Paul Allison, Chairman and CEO of Raymond James Ltd.

He is not there yet, but Paul Allison, chief executive of Raymond James Ltd., can see the day when the Canadian firm offers the same group of services as its Florida-based parent.

For that to happen, the local operation - which emerged a decade back when Raymond James Financial outlayed $48 million in cash and issued one million shares to purchase Goepel McDermid Inc. - will have to add a bank and a wealth management operation to complement its existing retail brokerage network and wholesale investment banking operation.

While no decision has been made about the former, some steps have been taken. For instance, in June Raymond James Bank, the parent's bank subsidiary agreed to buy nearly all the assets of Allied Irish Bank's Canadian operations, a purchase that gave it about US$650 million in loan commitments. That deal is working its way through the regulatory process (it's been cleared in Canada but not yet in the U.S.) At the time, the plan called for Raymond James Bank to establish a new finance company in Canada which will allow it to expand its corporate and real estate banking.

As for the latter, a way will have to be found to expand the current role of Eagle Asset Management, the RJ entity that offers institutional and individual investors equity and fixed income investment strategies, from being a sub-advisor on some wrap programs.
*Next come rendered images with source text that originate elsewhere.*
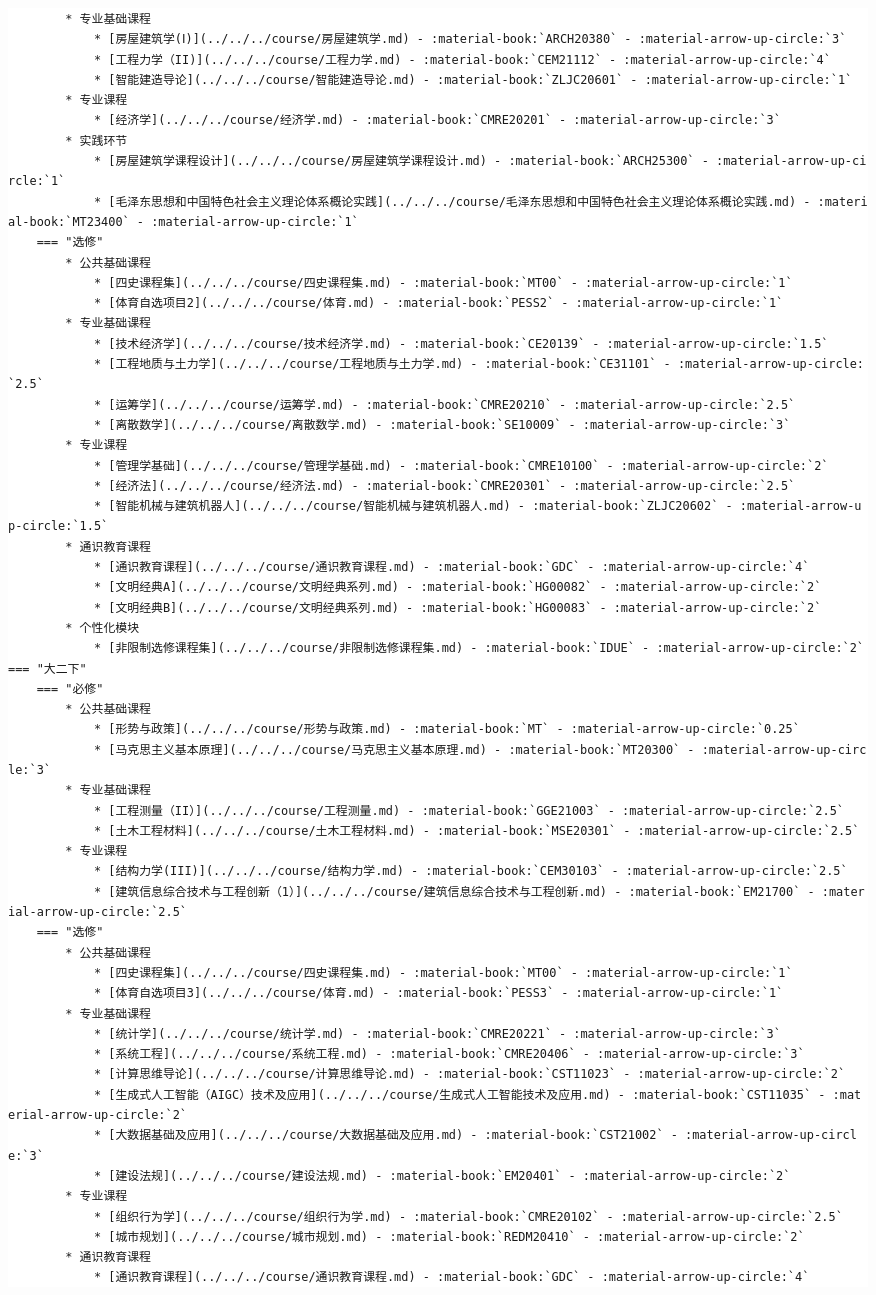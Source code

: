             * 专业基础课程
                * [房屋建筑学(Ⅰ)](../../../course/房屋建筑学.md) - :material-book:`ARCH20380` - :material-arrow-up-circle:`3`  
                * [工程力学（II)](../../../course/工程力学.md) - :material-book:`CEM21112` - :material-arrow-up-circle:`4`  
                * [智能建造导论](../../../course/智能建造导论.md) - :material-book:`ZLJC20601` - :material-arrow-up-circle:`1`  
            * 专业课程
                * [经济学](../../../course/经济学.md) - :material-book:`CMRE20201` - :material-arrow-up-circle:`3`  
            * 实践环节
                * [房屋建筑学课程设计](../../../course/房屋建筑学课程设计.md) - :material-book:`ARCH25300` - :material-arrow-up-circle:`1`  
                * [毛泽东思想和中国特色社会主义理论体系概论实践](../../../course/毛泽东思想和中国特色社会主义理论体系概论实践.md) - :material-book:`MT23400` - :material-arrow-up-circle:`1`  
        === "选修"  
            * 公共基础课程
                * [四史课程集](../../../course/四史课程集.md) - :material-book:`MT00` - :material-arrow-up-circle:`1`  
                * [体育自选项目2](../../../course/体育.md) - :material-book:`PESS2` - :material-arrow-up-circle:`1`  
            * 专业基础课程
                * [技术经济学](../../../course/技术经济学.md) - :material-book:`CE20139` - :material-arrow-up-circle:`1.5`  
                * [工程地质与土力学](../../../course/工程地质与土力学.md) - :material-book:`CE31101` - :material-arrow-up-circle:`2.5`  
                * [运筹学](../../../course/运筹学.md) - :material-book:`CMRE20210` - :material-arrow-up-circle:`2.5`  
                * [离散数学](../../../course/离散数学.md) - :material-book:`SE10009` - :material-arrow-up-circle:`3`  
            * 专业课程
                * [管理学基础](../../../course/管理学基础.md) - :material-book:`CMRE10100` - :material-arrow-up-circle:`2`  
                * [经济法](../../../course/经济法.md) - :material-book:`CMRE20301` - :material-arrow-up-circle:`2.5`  
                * [智能机械与建筑机器人](../../../course/智能机械与建筑机器人.md) - :material-book:`ZLJC20602` - :material-arrow-up-circle:`1.5`  
            * 通识教育课程
                * [通识教育课程](../../../course/通识教育课程.md) - :material-book:`GDC` - :material-arrow-up-circle:`4`  
                * [文明经典A](../../../course/文明经典系列.md) - :material-book:`HG00082` - :material-arrow-up-circle:`2`  
                * [文明经典B](../../../course/文明经典系列.md) - :material-book:`HG00083` - :material-arrow-up-circle:`2`  
            * 个性化模块
                * [非限制选修课程集](../../../course/非限制选修课程集.md) - :material-book:`IDUE` - :material-arrow-up-circle:`2`  
    === "大二下"  
        === "必修"  
            * 公共基础课程
                * [形势与政策](../../../course/形势与政策.md) - :material-book:`MT` - :material-arrow-up-circle:`0.25`  
                * [马克思主义基本原理](../../../course/马克思主义基本原理.md) - :material-book:`MT20300` - :material-arrow-up-circle:`3`  
            * 专业基础课程
                * [工程测量（II）](../../../course/工程测量.md) - :material-book:`GGE21003` - :material-arrow-up-circle:`2.5`  
                * [土木工程材料](../../../course/土木工程材料.md) - :material-book:`MSE20301` - :material-arrow-up-circle:`2.5`  
            * 专业课程
                * [结构力学(III)](../../../course/结构力学.md) - :material-book:`CEM30103` - :material-arrow-up-circle:`2.5`  
                * [建筑信息综合技术与工程创新（1）](../../../course/建筑信息综合技术与工程创新.md) - :material-book:`EM21700` - :material-arrow-up-circle:`2.5`  
        === "选修"  
            * 公共基础课程
                * [四史课程集](../../../course/四史课程集.md) - :material-book:`MT00` - :material-arrow-up-circle:`1`  
                * [体育自选项目3](../../../course/体育.md) - :material-book:`PESS3` - :material-arrow-up-circle:`1`  
            * 专业基础课程
                * [统计学](../../../course/统计学.md) - :material-book:`CMRE20221` - :material-arrow-up-circle:`3`  
                * [系统工程](../../../course/系统工程.md) - :material-book:`CMRE20406` - :material-arrow-up-circle:`3`  
                * [计算思维导论](../../../course/计算思维导论.md) - :material-book:`CST11023` - :material-arrow-up-circle:`2`  
                * [生成式人工智能（AIGC）技术及应用](../../../course/生成式人工智能技术及应用.md) - :material-book:`CST11035` - :material-arrow-up-circle:`2`  
                * [大数据基础及应用](../../../course/大数据基础及应用.md) - :material-book:`CST21002` - :material-arrow-up-circle:`3`  
                * [建设法规](../../../course/建设法规.md) - :material-book:`EM20401` - :material-arrow-up-circle:`2`  
            * 专业课程
                * [组织行为学](../../../course/组织行为学.md) - :material-book:`CMRE20102` - :material-arrow-up-circle:`2.5`  
                * [城市规划](../../../course/城市规划.md) - :material-book:`REDM20410` - :material-arrow-up-circle:`2`  
            * 通识教育课程
                * [通识教育课程](../../../course/通识教育课程.md) - :material-book:`GDC` - :material-arrow-up-circle:`4`  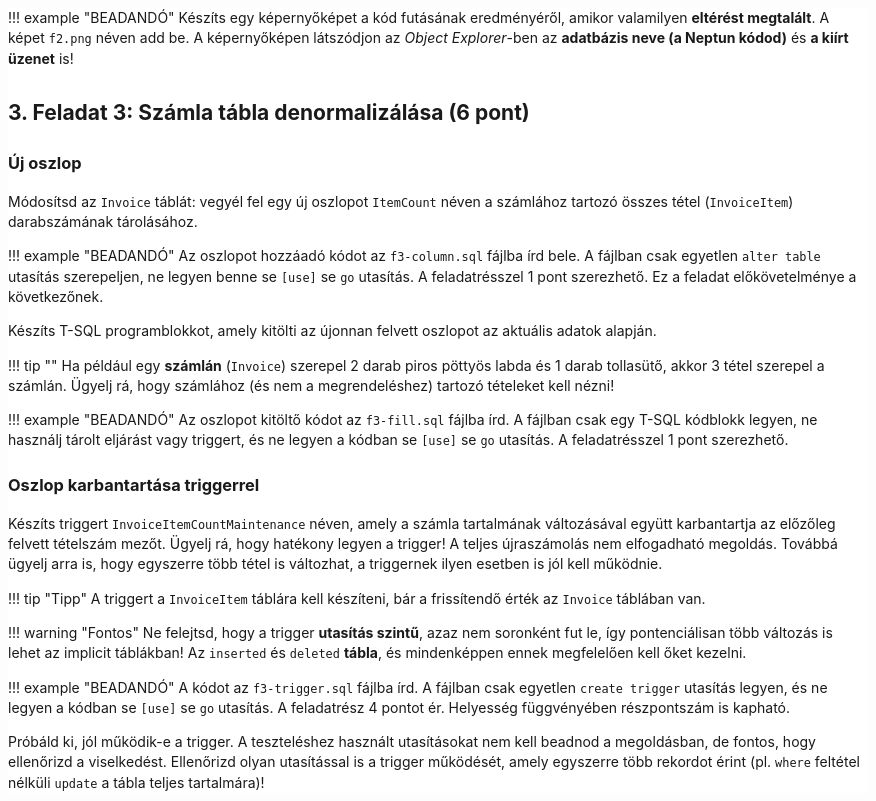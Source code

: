 !!! example "BEADANDÓ"
    Készíts egy képernyőképet a kód futásának eredményéről, amikor valamilyen **eltérést megtalált**. A képet `f2.png` néven add be. A képernyőképen látszódjon az _Object Explorer_-ben az **adatbázis neve (a Neptun kódod)** és **a kiírt üzenet** is!

## 3. Feladat 3: Számla tábla denormalizálása (6 pont)

### Új oszlop

Módosítsd az `Invoice` táblát: vegyél fel egy új oszlopot `ItemCount` néven a számlához tartozó összes tétel (`InvoiceItem`) darabszámának tárolásához.

!!! example "BEADANDÓ"
    Az oszlopot hozzáadó kódot az `f3-column.sql` fájlba írd bele. A fájlban csak egyetlen `alter table` utasítás szerepeljen, ne legyen benne se `[use]` se `go` utasítás. A feladatrésszel 1 pont szerezhető. Ez a feladat előkövetelménye a következőnek.

Készíts T-SQL programblokkot, amely kitölti az újonnan felvett oszlopot az aktuális adatok alapján.

!!! tip ""
    Ha például egy **számlán** (`Invoice`) szerepel 2 darab piros pöttyös labda és 1 darab tollasütő, akkor 3 tétel szerepel a számlán. Ügyelj rá, hogy számlához (és nem a megrendeléshez) tartozó tételeket kell nézni!

!!! example "BEADANDÓ"
    Az oszlopot kitöltő kódot az `f3-fill.sql` fájlba írd. A fájlban csak egy T-SQL kódblokk legyen, ne használj tárolt eljárást vagy triggert, és ne legyen a kódban se `[use]` se `go` utasítás. A feladatrésszel 1 pont szerezhető.

### Oszlop karbantartása triggerrel

Készíts triggert `InvoiceItemCountMaintenance` néven, amely a számla tartalmának változásával együtt karbantartja az előzőleg felvett tételszám mezőt. Ügyelj rá, hogy hatékony legyen a trigger! A teljes újraszámolás nem elfogadható megoldás. Továbbá ügyelj arra is, hogy egyszerre több tétel is változhat, a triggernek ilyen esetben is jól kell működnie.

!!! tip "Tipp"
    A triggert a `InvoiceItem` táblára kell készíteni, bár a frissítendő érték az `Invoice` táblában van.

!!! warning "Fontos"
    Ne felejtsd, hogy a trigger **utasítás szintű**, azaz nem soronként fut le, így pontenciálisan több változás is lehet az implicit táblákban! Az `inserted` és `deleted` **tábla**, és mindenképpen ennek megfelelően kell őket kezelni.

!!! example "BEADANDÓ"
    A kódot az `f3-trigger.sql` fájlba írd. A fájlban csak egyetlen `create trigger` utasítás legyen, és ne legyen a kódban se `[use]` se `go` utasítás. A feladatrész 4 pontot ér. Helyesség függvényében részpontszám is kapható.

Próbáld ki, jól működik-e a trigger. A teszteléshez használt utasításokat nem kell beadnod a megoldásban, de fontos, hogy ellenőrizd a viselkedést. Ellenőrizd olyan utasítással is a trigger működését, amely egyszerre több rekordot érint (pl. `where` feltétel nélküli `update` a tábla teljes tartalmára)!
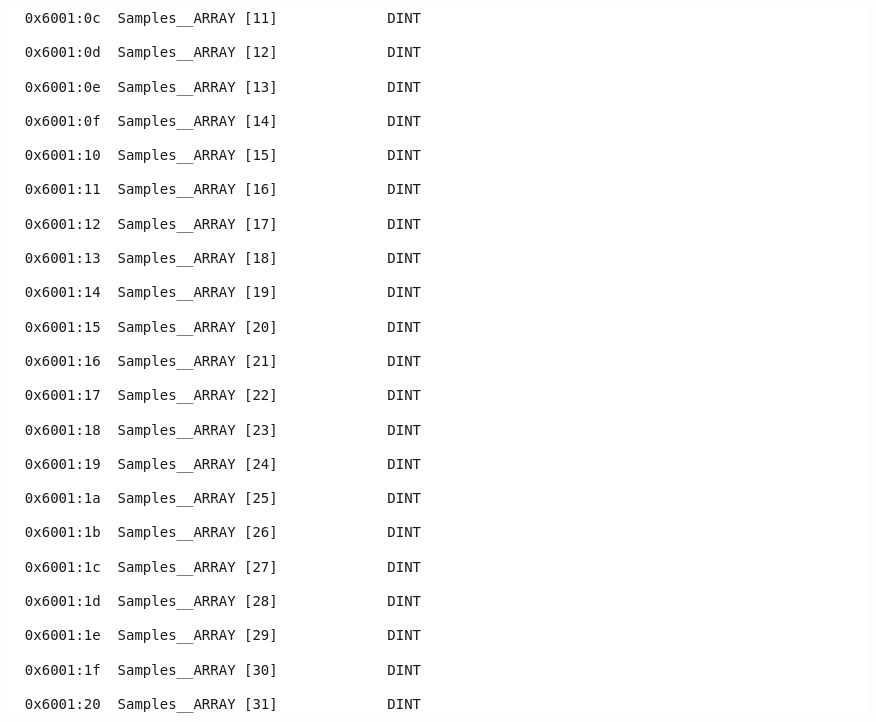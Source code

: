 <tr class="txpdo">
<td class="first"><pre>  0x6001:0c  Samples__ARRAY [11]             DINT</pre></td>
</tr>
<tr class="txpdo">
<td class="first"><pre>  0x6001:0d  Samples__ARRAY [12]             DINT</pre></td>
</tr>
<tr class="txpdo">
<td class="first"><pre>  0x6001:0e  Samples__ARRAY [13]             DINT</pre></td>
</tr>
<tr class="txpdo">
<td class="first"><pre>  0x6001:0f  Samples__ARRAY [14]             DINT</pre></td>
</tr>
<tr class="txpdo">
<td class="first"><pre>  0x6001:10  Samples__ARRAY [15]             DINT</pre></td>
</tr>
<tr class="txpdo">
<td class="first"><pre>  0x6001:11  Samples__ARRAY [16]             DINT</pre></td>
</tr>
<tr class="txpdo">
<td class="first"><pre>  0x6001:12  Samples__ARRAY [17]             DINT</pre></td>
</tr>
<tr class="txpdo">
<td class="first"><pre>  0x6001:13  Samples__ARRAY [18]             DINT</pre></td>
</tr>
<tr class="txpdo">
<td class="first"><pre>  0x6001:14  Samples__ARRAY [19]             DINT</pre></td>
</tr>
<tr class="txpdo">
<td class="first"><pre>  0x6001:15  Samples__ARRAY [20]             DINT</pre></td>
</tr>
<tr class="txpdo">
<td class="first"><pre>  0x6001:16  Samples__ARRAY [21]             DINT</pre></td>
</tr>
<tr class="txpdo">
<td class="first"><pre>  0x6001:17  Samples__ARRAY [22]             DINT</pre></td>
</tr>
<tr class="txpdo">
<td class="first"><pre>  0x6001:18  Samples__ARRAY [23]             DINT</pre></td>
</tr>
<tr class="txpdo">
<td class="first"><pre>  0x6001:19  Samples__ARRAY [24]             DINT</pre></td>
</tr>
<tr class="txpdo">
<td class="first"><pre>  0x6001:1a  Samples__ARRAY [25]             DINT</pre></td>
</tr>
<tr class="txpdo">
<td class="first"><pre>  0x6001:1b  Samples__ARRAY [26]             DINT</pre></td>
</tr>
<tr class="txpdo">
<td class="first"><pre>  0x6001:1c  Samples__ARRAY [27]             DINT</pre></td>
</tr>
<tr class="txpdo">
<td class="first"><pre>  0x6001:1d  Samples__ARRAY [28]             DINT</pre></td>
</tr>
<tr class="txpdo">
<td class="first"><pre>  0x6001:1e  Samples__ARRAY [29]             DINT</pre></td>
</tr>
<tr class="txpdo">
<td class="first"><pre>  0x6001:1f  Samples__ARRAY [30]             DINT</pre></td>
</tr>
<tr class="txpdo">
<td class="first"><pre>  0x6001:20  Samples__ARRAY [31]             DINT</pre></td>
</tr>
<tr class="txpdo">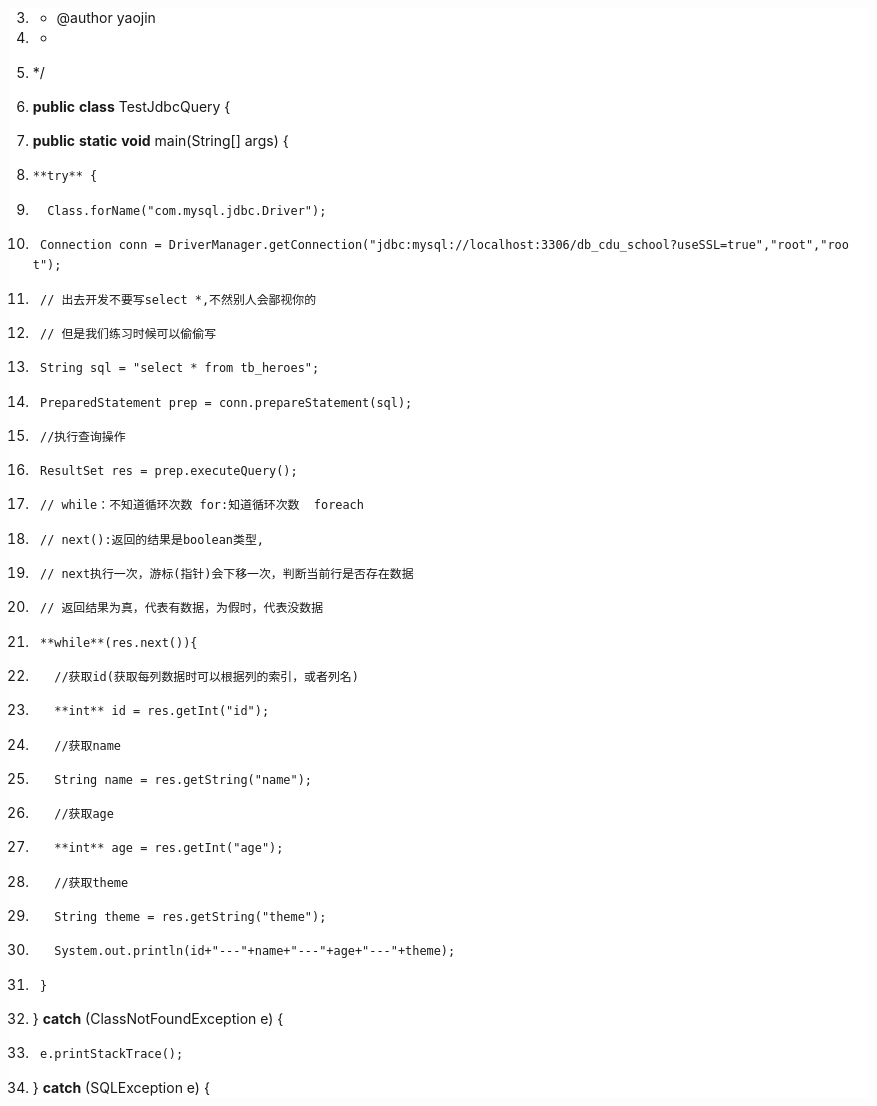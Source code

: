 3.  * @author yaojin 

4.  * 

5.  */ 

6. **public** **class** TestJdbcQuery { 

7.   **public** **static** **void** main(String[] args) { 

8.     **try** { 

9.       Class.forName("com.mysql.jdbc.Driver"); 

10.      Connection conn = DriverManager.getConnection("jdbc:mysql://localhost:3306/db_cdu_school?useSSL=true","root","root"); 

11.      // 出去开发不要写select *,不然别人会鄙视你的 

12.      // 但是我们练习时候可以偷偷写  

13.      String sql = "select * from tb_heroes"; 

14.      PreparedStatement prep = conn.prepareStatement(sql); 

15.      //执行查询操作 

16.      ResultSet res = prep.executeQuery(); 

17.      // while：不知道循环次数 for:知道循环次数  foreach 

18.      // next():返回的结果是boolean类型, 

19.      // next执行一次，游标(指针)会下移一次，判断当前行是否存在数据 

20.      // 返回结果为真，代表有数据，为假时，代表没数据 

21.      **while**(res.next()){ 

22.        //获取id(获取每列数据时可以根据列的索引，或者列名) 

23.        **int** id = res.getInt("id"); 

24.        //获取name 

25.        String name = res.getString("name"); 

26.        //获取age 

27.        **int** age = res.getInt("age"); 

28.        //获取theme 

29.        String theme = res.getString("theme"); 

30.        System.out.println(id+"---"+name+"---"+age+"---"+theme); 

31.      } 

32.    } **catch** (ClassNotFoundException e) { 

33.      e.printStackTrace(); 

34.    } **catch** (SQLException e) { 
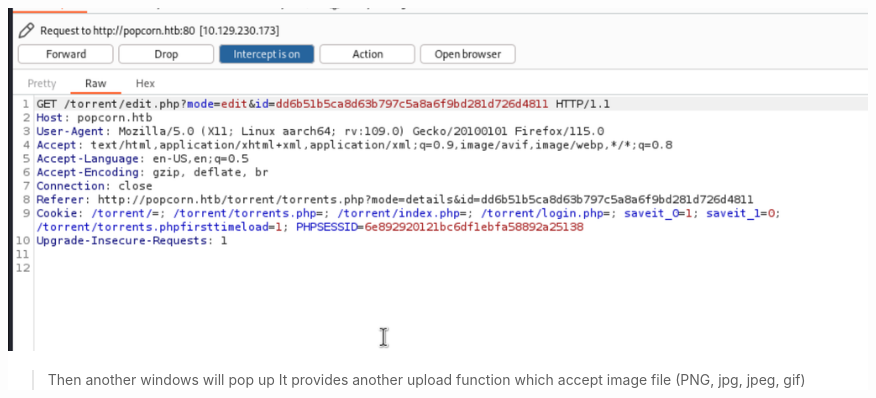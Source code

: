 ![](./IMG/25.png)
> Then another windows will pop up 
> It provides another upload function which accept image file (PNG, jpg, jpeg, gif)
"It's exciting," said Allison who was named co-head of the Canadian operation more than three years back and who became sole head at the start of 2009. Whatever is decided it also has to work within the firm's culture, which Allison defined as "conservative growth, client focused and long term. It's all about the client," said Allison, noting that one week back, the parent reported its 95th consecutive quarter of profits, with 60% of its revenue coming from the private client group.

So what has Allison achieved in his almost three years at the helm?

  • the firm's retail brokerage network has grown by more than 50%. The firm is now home to 460 brokers including a few in its recently opened Montreal office. It picked up a handful this week from HSBC's Victoria office. While it was miffed and made its views known at the way the sale of HSBC's retail brokerage network proceeded, Allison said the firm would rather bring in teams. "It's about identifying people, it's a relationship process but first and foremost it's about the culture of the organization," said Allison. RJ is different from other firms because it has the traditional investment advisor and the independent contractor advisor. The main difference between the two is that the brokers keeps more of their gross revenue and pay more of their costs with the latter model. More than half its brokers are independent contractors.

  • the firm's institutional operation has made steady progress. In the recent Brendan Wood International study, for example, RJ was the only independent firm that ranked in the top 10 for sales, trading and research. It has 15 analysts.
    In investment banking the firm caters to mid-market companies that operate in eight industry sectors. According to FP Informart, in the first nine months of the year, it ran the books on 23 deals that raised $508 million - or 2% of the amount of equity raised in Canada over the period.

"We are always trying to lever the expertise [of our parent] into our market place," said Allison.